Philadelphia — The nation’s fifth-largest city announced plans to spend $2.5 billion from 2011 to 2036 to turn 10,000 acres into green spaces. That includes one-third of the impervious areas in the older, urban core, which has a combined sewer and stormwater system. By doing so, the city hopes eventually to cut stormwater pollution in local rivers and waterways by 85 percent.

But that’s not all. As part of its stormwater management program, the city helps subsidize residents who want to replace their water-shedding driveways and concrete patios, with porous pavers. Philadelphia is also one of the few municipalities with a separate stormwater fee based on the percentage of a property’s impervious surface. New developments the size of three townhouse lots or bigger are required to put systems in place that will guarantee the capture of the first inch of any stormwater runoff.

Oak Creek, Wis. — You’ve heard of highly efficient homes with net-zero energy use. Why not highly efficient developments with net-zero stormwater use? The town of Oak Creek, a few miles south of Milwaukee on Lake Michigan, did just that with its 2016 Drexel Town Square development. The 85-acre site, a former Delphi Automotive plant, already had a large wetlands area, although it was dominated by cattails and red canary grass, an invasive species. So Sue Winnen, an environmental engineer for the town, decided to turn it into a “fully functioning wetland, with flowers and pollinators and birds, something that would soak up the water and hold it, while slowly releasing it into the ground.”

An architectural sketch of the Drexel Town Square development in Oak Creek.

Old parking lots were replaced with pervious pavers set on top of stone. After a rain, says Winnen, you can feel the water under the pavers as you walk on them. And a sloped parking lot sends that runoff into three bioswales on the opposite corner from the wetlands. The result: Despite a very wet spring, says Winnen, the amount of water flowing out of the entire development’s sole drainage pipe is the equivalent of a few garden hoses of water.
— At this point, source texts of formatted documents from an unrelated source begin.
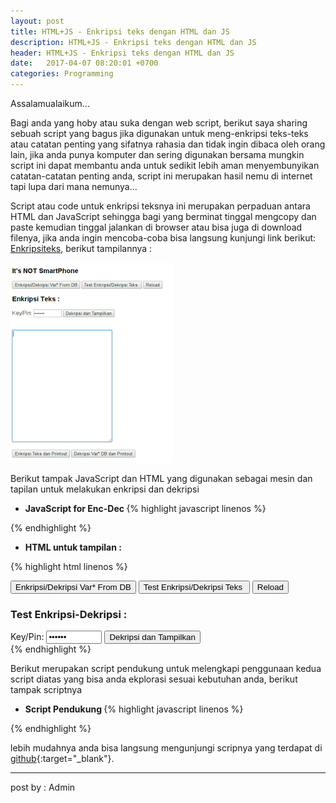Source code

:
 ```yaml
---
layout: post
title: HTML+JS - Enkripsi teks dengan HTML dan JS
description: HTML+JS - Enkripsi teks dengan HTML dan JS
header: HTML+JS - Enkripsi teks dengan HTML dan JS
date:   2017-04-07 08:20:01 +0700
categories: Programming
---
```

Assalamualaikum...

Bagi anda yang hoby atau suka dengan web script, berikut saya sharing sebuah script yang bagus jika digunakan untuk meng-enkripsi teks-teks atau catatan penting yang sifatnya rahasia dan tidak ingin dibaca oleh orang lain, jika anda punya komputer dan sering digunakan bersama mungkin script ini dapat membantu anda untuk sedikit lebih aman menyembunyikan catatan-catatan penting anda, script ini merupakan hasil nemu di internet tapi lupa dari mana nemunya...

Script atau code untuk enkripsi teksnya ini merupakan perpaduan antara HTML dan JavaScript sehingga bagi yang berminat tinggal mengcopy dan paste kemudian tinggal jalankan di browser atau bisa juga di download filenya, jika anda ingin mencoba-coba bisa langsung kunjungi link berikut: [Enkripsiteks](https://abuisa.github.io/ikhwanelyas/), berikut tampilannya :

![Enkripsi Dekripsi](img/e-d-preview.png "Teeeeest")

Berikut tampak JavaScript dan HTML yang digunakan sebagai mesin dan tapilan  untuk melakukan enkripsi dan dekripsi 
* <b> JavaScript for Enc-Dec </b>
{% highlight javascript linenos %}
<script>
  'use strict';
  class Tea {
      static encrypt(plaintext, password) {
          plaintext = String(plaintext);
          password = String(password);
          if (plaintext.length == 0) return('');
          const v = Tea.strToLongs(Tea.utf8Encode(plaintext));
          const k = Tea.strToLongs(Tea.utf8Encode(password).slice(0,16));
          const cipher = Tea.encode(v, k);
          const ciphertext = Tea.longsToStr(cipher);
          const cipherbase64 = Tea.base64Encode(ciphertext);
          return cipherbase64;
      }
      static decrypt(ciphertext, password) {
          ciphertext = String(ciphertext);
          password = String(password);
          if (ciphertext.length == 0) return('');
          const v = Tea.strToLongs(Tea.base64Decode(ciphertext));
          const k = Tea.strToLongs(Tea.utf8Encode(password).slice(0,16));
          const plain = Tea.decode(v, k);
          const plaintext = Tea.longsToStr(plain);
          const plainUnicode = Tea.utf8Decode(plaintext.replace(/\0+$/,''));
          return plainUnicode;
          //return plaintext;
      }
      static encode(v, k) {
          if (v.length < 2) v[1] = 0;
          const n = v.length;
          const delta = 0x9e3779b9;
          let q = Math.floor(6 + 52/n);
          let z = v[n-1], y = v[0];
          let mx, e, sum = 0;
          while (q-- > 0) {
              sum += delta;
              e = sum>>>2 & 3;
              for (let p = 0; p < n; p++) {
                  y = v[(p+1)%n];
                  mx = (z>>>5 ^ y<<2) + (y>>>3 ^ z<<4) ^ (sum^y) + (k[p&3 ^ e] ^ z);
                  z = v[p] += mx;
              }
          }
          return v;
      }
      static decode(v, k) {
          const n = v.length;
          const delta = 0x9e3779b9;
          const q = Math.floor(6 + 52/n);
          let z = v[n-1], y = v[0];
          let mx, e, sum = q*delta;
          while (sum != 0) {
              e = sum>>>2 & 3;
              for (let p = n-1; p >= 0; p--) {
                  z = v[p>0 ? p-1 : n-1];
                  mx = (z>>>5 ^ y<<2) + (y>>>3 ^ z<<4) ^ (sum^y) + (k[p&3 ^ e] ^ z);
                  y = v[p] -= mx;
              }
              sum -= delta;
          }
          return v;
      }
      static strToLongs(s) {
          const l = new Array(Math.ceil(s.length/4));
          for (let i=0; i<l.length; i++) {
              l[i] = s.charCodeAt(i*4)        + (s.charCodeAt(i*4+1)<<8) +
                  (s.charCodeAt(i*4+2)<<16) + (s.charCodeAt(i*4+3)<<24);
          }
          return l;
      }
      static longsToStr(l) {
          let str = '';
          for (let i=0; i<l.length; i++) {
              str += String.fromCharCode(l[i] & 0xff, l[i]>>>8 & 0xff, l[i]>>>16 & 0xff, l[i]>>>24 & 0xff);
          }
          return str;
      }
      static utf8Encode(str) {
          return unescape(encodeURIComponent(str));
      }
      static utf8Decode(utf8Str) {
          try {
              return decodeURIComponent(escape(utf8Str));
          } catch (e) {
              return utf8Str;
          }
      }
      static base64Encode(str) {
          if (typeof btoa != 'undefined') return btoa(str);
          if (typeof Buffer != 'undefined') return new Buffer(str, 'binary').toString('base64');
          throw new Error('No Base64 Encode');
      }
      static base64Decode(b64Str) {
          if (typeof atob == 'undefined' && typeof Buffer == 'undefined') throw new Error('No base64 decode');
          try {
              if (typeof atob != 'undefined') return atob(b64Str);
              if (typeof Buffer != 'undefined') return new Buffer(b64Str, 'base64').toString('binary');
          } catch (e) {
              throw new Error('Invalid ciphertext');
          }
      }
  }
  /* - - - - - - - - - - - - -  */
  if (typeof module != 'undefined' && module.exports) module.exports = Tea; // ≡ export default Tea
</script>
{% endhighlight %}

* <b> HTML untuk tampilan : </b>

{% highlight html linenos %}
<body onload="clearall();isphone()">

  <div class="utama">
	<p id="jd"></p>
    <input type="submit" value="Enkripsi/Dekripsi Var* From DB" onclick="show_a('main','tes_e')"/>
    <input type="submit" value="Test Enkripsi/Dekripsi Teks " onclick="show_b('main','tes_e')"/>
    <input type="submit" value="Reload" onclick="page_r()"/><br />
    <h3 id="sj">Test Enkripsi-Dekripsi :</h3>
    Key/Pin:
    <input type="password" id="pas" size="8" value="tes123">
    <input type="submit" value="Dekripsi dan Tampilkan" onclick="show_e_str()"/><br />
    <div id="main" style="display:none" border="1"><br>
      
     <br />
      <textarea id="strmain" rows="20" cols="45" width="90%" ondblclick="clearall()">
      </textarea><br /><br />
        <input type="submit" value="Enkripsi Teks dan Printout" onclick="ETAline()"/>
        <input type="submit" value="Dekripsi Var* DB dan Printout" onclick="dw2_page()"/>
      
    </div>
    <div id="tes_e">
      <br />
      <textarea id="str1" rows="6" cols="50" ondblclick="clearall()">
      </textarea><br />
      <textarea id="str2" rows="6" cols="50">
      </textarea><br /><br />
      <input type="submit" value="Enkripsi Teks" onclick="tea_e()"/>
      <input type="submit" value="Dekripsi Teks" onclick="tea_d()"/>&nbsp;&nbsp;|&nbsp;&nbsp;
      <input type="submit" value="Enkripsi dan Printout" onclick="tea_ew()"/><br />
    </div>
  </div>
</body>
{% endhighlight %}

Berikut merupakan script pendukung untuk melengkapi penggunaan kedua script diatas yang bisa anda ekplorasi sesuai kebutuhan anda, berikut tampak scriptnya
* <b> Script Pendukung </b>
{% highlight javascript linenos %}
<script>
    function e_str(i){
        //---Tambah Var* DB/Database disini/dibawah
        //---paste hasil enkripsi diantara tanda '[' dan '];' 
      var estr = [
        "gFqUuK2p7/M=",
        "YjBcCIIgLEg=",
        "tg3xtwDYcCM=",
        "sWeZ8wZjG4A="
      ];
        if(isNaN(i)){
          return estr.length;
        } else {
          return estr[i];
        }
    }
    function clearall(){
      document.getElementById("strmain").value = '';
      document.getElementById("str1").value = '';
      document.getElementById("str2").value = '';
    }
    function show_e_str(){
      document.getElementById("strmain").value = '';
      var pas = document.getElementById("pas").value;
      for (i=0; i<e_str("N"); i++){
        var isi = document.getElementById("strmain").value;
        var estr = e_str(i);
        var str = isi + Tea.decrypt(estr, pas)+"\n";
        document.getElementById("strmain").value = str;
      }
    }
    function dw2_page(){
      var pas = document.getElementById("pas").value;
      for (i=0; i<e_str("N"); i++){
        var estr = e_str(i);
        var str = Tea.decrypt(estr, pas);
        //var str = str.replace("'","");
        //var str = str.replace(" ","&emsp;&emsp;");
        document.write(str+"<br />");
      }
      document.write("<br /><br />");
      document.write("-----<a href=''>-back-</a>-----");
      document.write("<br /><br />");
    }
    function tea_e(){
      var pas = document.getElementById("pas").value;
      var str = document.getElementById("str1").value;
      var estr = Tea.encrypt(str, pas);
      document.getElementById("str2").value = estr;
    }
    function tea_d(){
      var pas = document.getElementById("pas").value;
      var stra = document.getElementById("str1").value;
      var strb = document.getElementById("str2").value;
      if (( strb == "" ) && (stra != ""))
      {
        var dstr = Tea.decrypt(stra, pas);
        document.getElementById("str2").value = dstr;
      }else if ((stra == "") && (strb != "")){
        var dstr = Tea.decrypt(strb, pas);
        document.getElementById("str1").value = dstr;
        document.getElementById("str2").value = strb;
      }else {
        var dstr = Tea.decrypt(strb, pas);
        document.getElementById("str1").value = strb;
        document.getElementById("str2").value = dstr;
      }
    }
    function tea_ew(){
      var pas = document.getElementById("pas").value;
      var str = document.getElementById("str1").value;
      var estr = Tea.encrypt(str, pas);
      document.write('"'+estr+'",');
      document.write("<br /><br />");
      document.write("-----<a href=''>-back-</a>-----");
    }
    function page_r(){
      location.reload(true);
    }
    function show_a(a,b) {
      document.getElementById("sj").innerHTML = "Enkripsi Teks :";
      document.getElementById(a).style.display = 'block';
      document.getElementById(b).style.display = 'none';
    }
    function show_b(a,b) {
      document.getElementById("sj").innerHTML = "Test Enkripsi-Dekripsi :";
      document.getElementById(b).style.display = 'block';
      document.getElementById(a).style.display = 'none';
    }
    function ETAline(){
      var pas = document.getElementById("pas").value;
      var lines = document.getElementById("strmain").value;
      var line = lines.split('\n');
      for(var i = 0;i < line.length;i++){
          var str = line[i];
          var str = str.trim();
          var str = Tea.encrypt(str, pas);
          if ( str.length > 0 )
          { //print only non emtpy lines
            document.write('"'+str+'",<br />');
          }
      }
      document.write('<br />');
      document.write('\t-----Copy Hasil Enkripsi diatas dan Paste di dalam var DB---------<br />');
      document.write('\t-----<a href="">kembali</a>-----<br />');
      document.write('\t---------------------<br />');
    }

	function msg(a){
		alert(a);
	}
    function zoom() {
        document.body.style.zoom = "400%" 
    }
	function isphone(){
		if( /Android|webOS|iPhone|iPad|iPod|BlackBerry|IEMobile|Opera Mini/i.test(navigator.userAgent) ) {
			document.getElementById("jd").innerHTML = "<b>---Hello SmartPhone---</b>";
			show_a('main','tes_e');
			zoom();
		}else{
			document.getElementById("jd").innerHTML = "<h3>It's NOT  SmartPhone </h3>";
            show_a('main','tes_e');
		}
	}
	function zoomings(optionSel)
	{
		var OptionSelected = optionSel.selectedIndex;
		var val = optionSel.options[OptionSelected].text;
		//alert(val);
		var div = document.getElementById ("main");
		div.style.zoom = val;
	}
</script>
{% endhighlight %}

lebih mudahnya anda bisa langsung mengunjungi scripnya yang terdapat di [github](https://github.com/abuisa/ikhwanelyas/blob/master/index.html){:target="_blank"}.

______
post by : Admin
Toronto — North America’s first green roof bylaw took effect in Toronto in 2010 for commercial and residential buildings that had more than 20,000 square feet of floor space. Depending on the size of the building, anywhere from 20 to 60 percent of the available roof space must become a green roof, outfitted with a waterproof membrane, a growing medium, and plants. By the end of 2016, some 400 green roofs had either been built or were in the permitting process, covering the equivalent of about 60 NFL football fields.

“There’s not a sea of green roofs yet, just a patch here and a patch there,” says Jane Welsh, the team lead for environmental policy in the Toronto planning department, looking out over Canada’s largest city from her office on the 22nd floor. “But we get excited, of course. And there’s a very strong perceptual flavor that you’re starting to feel that Toronto is a green city.”